Exercise description:
An exact copy of the listing is what is needed; please output it in full.

Entries provided:

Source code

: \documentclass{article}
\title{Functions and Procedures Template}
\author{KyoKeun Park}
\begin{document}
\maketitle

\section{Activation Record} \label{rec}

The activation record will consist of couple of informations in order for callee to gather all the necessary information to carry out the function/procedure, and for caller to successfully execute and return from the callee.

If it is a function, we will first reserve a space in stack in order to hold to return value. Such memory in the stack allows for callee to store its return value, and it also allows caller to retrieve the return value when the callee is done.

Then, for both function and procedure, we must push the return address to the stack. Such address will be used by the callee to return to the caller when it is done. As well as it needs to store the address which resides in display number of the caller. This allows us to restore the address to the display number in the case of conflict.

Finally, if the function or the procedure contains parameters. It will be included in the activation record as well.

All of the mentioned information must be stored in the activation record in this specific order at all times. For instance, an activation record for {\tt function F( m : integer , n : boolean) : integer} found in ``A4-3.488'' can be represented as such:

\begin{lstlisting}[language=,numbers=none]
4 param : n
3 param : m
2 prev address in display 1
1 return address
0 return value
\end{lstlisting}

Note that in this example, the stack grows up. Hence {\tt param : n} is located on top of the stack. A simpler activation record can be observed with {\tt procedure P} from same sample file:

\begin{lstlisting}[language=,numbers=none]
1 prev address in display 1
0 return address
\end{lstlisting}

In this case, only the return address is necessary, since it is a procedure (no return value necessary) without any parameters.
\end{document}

Result below:
Source code

: \documentclass{article}
\title{Functions and Procedures Template}
\author{KyoKeun Park}
\begin{document}
\maketitle

\section{Activation Record} \label{rec}

The activation record will consist of couple of informations in order for callee to gather all the necessary information to carry out the function/procedure, and for caller to successfully execute and return from the callee.

If it is a function, we will first reserve a space in stack in order to hold to return value. Such memory in the stack allows for callee to store its return value, and it also allows caller to retrieve the return value when the callee is done.

Then, for both function and procedure, we must push the return address to the stack. Such address will be used by the callee to return to the caller when it is done. As well as it needs to store the address which resides in display number of the caller. This allows us to restore the address to the display number in the case of conflict.

Finally, if the function or the procedure contains parameters. It will be included in the activation record as well.

All of the mentioned information must be stored in the activation record in this specific order at all times. For instance, an activation record for {\tt function F( m : integer , n : boolean) : integer} found in ``A4-3.488'' can be represented as such:

\begin{lstlisting}[language=,numbers=none]
4 param : n
3 param : m
2 prev address in display 1
1 return address
0 return value
\end{lstlisting}

Note that in this example, the stack grows up. Hence {\tt param : n} is located on top of the stack. A simpler activation record can be observed with {\tt procedure P} from same sample file:

\begin{lstlisting}[language=,numbers=none]
1 prev address in display 1
0 return address
\end{lstlisting}

In this case, only the return address is necessary, since it is a procedure (no return value necessary) without any parameters.
\end{document}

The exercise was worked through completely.